Having a realistic understanding of what your dog needs will allow you to adjust your expectations about your dog.
Why did I get this book?
I got this book because it’s supposed to be all the jazz. It has been sitting on my shelf for quite some time, but I finally got around to chomping my way through it, because notes of hype kept popping up around me.
What does the book do?
The book introduces the L.E.G.S® model, which is a tool that helps us get an overview of our dog’s behaviour by taking into account learning, environment, genetics and self.
According to the book, the model is the first of its kind and it does a fine job of describing how the model works and how we as humans can work with it. Each part of the model is then broken down in the book and described in detail, on colour-coded pages I might add, because that is absolutely delightful. These pages are also filled with beautiful pictures, which makes reading it a pleasant experience. Most pages in this book are dedicated to genetics (approx 150/250 pages), and the genetics part of the L.E.G.S® model rearranges dog breeds into a new classification system based on the original purpose the dog was bred for. It also includes a section to street dogs (or World Dogs, as the model names them), which is a good section to include given the rise in street dogs brought into modern pet homes. Each breed group is introduced with a breed list and a short overview of what the dog is – and what it is not. Then we’ll be taken through the history of the breed which is, if you’re a history geek like me, intensely interesting before the chapter changes into descriptions of how this type of dog will fit into your modern pet home lifestyle, from puppyhood to adult life.
The breed group chapters also include home-, public,- and personal life score charts to account for suitability in modern pet homes. These descriptions though, are highly generalised and feed into a general belief that dogs are no more than their breeding. Being a classification system of breeds, it is natural that the book spends most of its energy on the classification, but I have to say that I would have enjoyed for the Self-chapter to be more than a mere 4 pages squished into the back of the book because it fails to counter the number of sweeping generalisations and the notion of “unicorn dogs” in the genetics section when it’s reduced to a footnote. And a whole lot of people would also benefit very much from seeing beyond the breed when they look at their dog.
What does this book not do?
I must admit that while I found the breed chapters fascinating history-wise, I truly wish that the author would have refrained from adding specific training advice in the breed sections, as many of the “tips” given are old fashioned and likely to increase the very problem behaviour they’re suggested to solve due to scarcity, high frustration and excessive control setups.
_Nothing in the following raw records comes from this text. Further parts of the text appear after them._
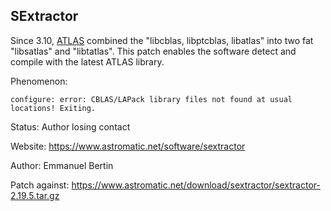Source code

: ## SExtractor

Since 3.10, [ATLAS](http://math-atlas.sourceforge.net) combined the "libcblas,
 libptcblas, libatlas" into two fat "libsatlas" and "libtatlas". This patch
 enables the software detect and compile with the latest ATLAS library.

Phenomenon:

```configure: error: CBLAS/LAPack library files not found at usual locations! Exiting.```

Status: Author losing contact

Website: https://www.astromatic.net/software/sextractor

Author: Emmanuel Bertin

Patch against:
 https://www.astromatic.net/download/sextractor/sextractor-2.19.5.tar.gz
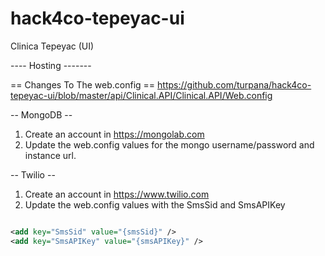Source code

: hack4co-tepeyac-ui
==================

Clinica Tepeyac (UI)


---- Hosting -------



== Changes To The web.config ==
https://github.com/turpana/hack4co-tepeyac-ui/blob/master/api/Clinical.API/Clinical.API/Web.config

-- MongoDB --

1.  Create an account in https://mongolab.com
2.  Update the web.config values for the mongo username/password and instance url.
    <connectionStrings>
      	<add name="MongoDB" connectionString="mongodb://{userName}:{password}@{url}:{port}/{databaseName}" />
    </connectionStrings>


-- Twilio --

1.  Create an account in https://www.twilio.com
2.  Update the web.config values with the SmsSid and SmsAPIKey

```xml

<add key="SmsSid" value="{smsSid}" />
<add key="SmsAPIKey" value="{smsAPIKey}" />

```
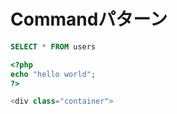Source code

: # Commandパターン


```sql
SELECT * FROM users
```


```php
<?php
echo "hello world";
?>

<div class="container">
```
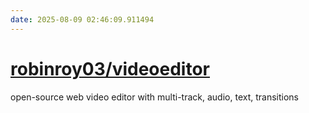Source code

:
 ```yaml
---
date: 2025-08-09 02:46:09.911494
---
```


# [robinroy03/videoeditor](https://github.com/robinroy03/videoeditor)

open-source web video editor with multi-track, audio, text, transitions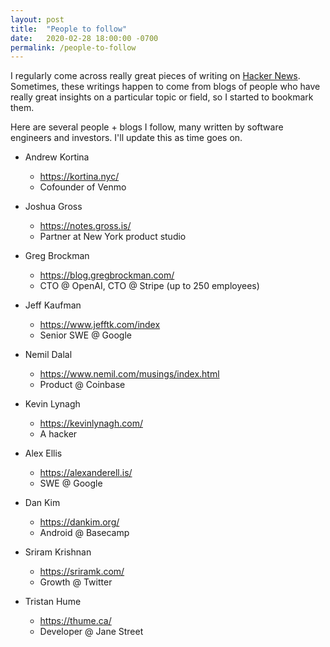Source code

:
 ```yaml
---
layout: post
title:  "People to follow"
date:   2020-02-28 18:00:00 -0700
permalink: /people-to-follow
---
```

I regularly come across really great pieces of writing on [Hacker News](https://news.ycombinator.com/news). Sometimes, these writings happen to come from blogs of people who have really great insights on a particular topic or field, so I started to bookmark them.

Here are several people + blogs I follow, many written by software engineers and investors. I'll update this as time goes on.


-   Andrew Kortina
    - <a href="https://kortina.nyc/" class="figcaption_hack" target="_blank">https://kortina.nyc/</a>
	- Cofounder of Venmo

-   Joshua Gross
    - <a href="https://notes.gross.is/" class="figcaption_hack" target="_blank">https://notes.gross.is/</a>
	- Partner at New York product studio

-   Greg Brockman
    - <a href="https://blog.gregbrockman.com/" class="figcaption_hack" target="_blank">https://blog.gregbrockman.com/</a>
    -   CTO @ OpenAI, CTO @ Stripe (up to 250 employees)

-   Jeff Kaufman
    - <a href="https://www.jefftk.com/index" class="figcaption_hack" target="_blank">https://www.jefftk.com/index</a>
    -   Senior SWE @ Google

-   Nemil Dalal
    - <a href="https://www.nemil.com/musings/index.html" class="figcaption_hack" target="_blank">https://www.nemil.com/musings/index.html</a>
    -   Product @ Coinbase

-   Kevin Lynagh
    - <a href="https://kevinlynagh.com/" class="figcaption_hack" target="_blank">https://kevinlynagh.com/</a>
    -   A hacker

-   Alex Ellis
    - <a href="https://alexanderell.is/" class="figcaption_hack" target="_blank">https://alexanderell.is/</a>
    -   SWE @ Google

-   Dan Kim
    - <a href="https://dankim.org/" class="figcaption_hack" target="_blank">https://dankim.org/</a>
    -   Android @ Basecamp

-   Sriram Krishnan
    - <a href="https://sriramk.com/" class="figcaption_hack" target="_blank">https://sriramk.com/</a>
    -   Growth @ Twitter
    
-   Tristan Hume
    - <a href="https://thume.ca/" class="figcaption_hack" target="_blank">https://thume.ca/</a>
    -   Developer @ Jane Street





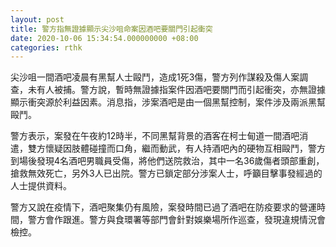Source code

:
 ```yaml
---
layout: post
title: 警方指無證據顯示尖沙咀命案因酒吧要關門引起衝突
date: 2020-10-06 15:34:54.000000000 +08:00
categories: rthk
---
```


尖沙咀一間酒吧凌晨有黑幫人士毆鬥，造成1死3傷，警方列作謀殺及傷人案調查，未有人被捕。警方說，暫時無證據指案件因酒吧要關門而引起衝突，亦無證據顯示衝突源於利益因素。消息指，涉案酒吧是由一個黑幫控制，案件涉及兩派黑幫毆鬥。

警方表示，案發在午夜約12時半，不同黑幫背景的酒客在柯士甸道一間酒吧消遣，雙方懷疑因肢體碰撞而口角，繼而動武，有人持酒吧內的硬物互相毆鬥，警方到場後發現4名酒吧男職員受傷，將他們送院救治，其中一名36歲傷者頭部重創，搶救無效死亡，另外3人已出院。警方已鎖定部分涉案人士，呼籲目擊事發經過的人士提供資料。

警方又說在疫情下，酒吧聚集仍有風險，案發時間已過了酒吧在防疫要求的營運時間，警方會作跟進。警方與食環署等部門會針對娛樂場所作巡查，發現違規情況會檢控。
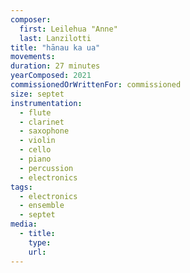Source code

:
 ```yaml
---
composer:
  first: Leilehua "Anne"
  last: Lanzilotti
title: "hānau ka ua"
movements:
duration: 27 minutes
yearComposed: 2021
commissionedOrWrittenFor: commissioned
size: septet
instrumentation:
  - flute
  - clarinet
  - saxophone
  - violin
  - cello
  - piano
  - percussion
  - electronics
tags:
  - electronics
  - ensemble
  - septet
media:
  - title:
    type:
    url:
---
```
It is also not exhaustive, which I find rather disappointing, even if the author herself mentions it on one of the very last pages.
This is because I feel that if you take a species such as the domestic dog and rearrange the breeds within it, it should really include all the breeds, otherwise it is half a system. I probably could live with just some of the obscure, rare Danish breeds being excluded because well, they are rare.
But it seems rather random which breeds are left out and included as you will find Swedish Vallhund and Belgian Tervuren in there, but not the Boston Terrier which is a rather common breed, or Danish-Swedish Farm Dog which is gaining popularity internationally.
So if you’re looking for general breed descriptions, you can pick up this book, but likely also a breed-specific book for your chosen dog breed. If you’re looking for solid training advice or material on how to live with dog individuals I would skip this book.
Where do I get this book?
I would say Amazon, but the book is currently close to being sold out. Local book stores may have some in stock still, so ask around. The price is around $35 for the hardback edition. It is also available on audiobook and while Amanda Ronconi does a wonderful job narrating it, you’ll miss out on all the wonderful colour pages and pictures. As far as I know, there is a new batch in the print, however, this will differ from the original first edition due to politics, so future prints will not include all the material you’ll find in the first edition.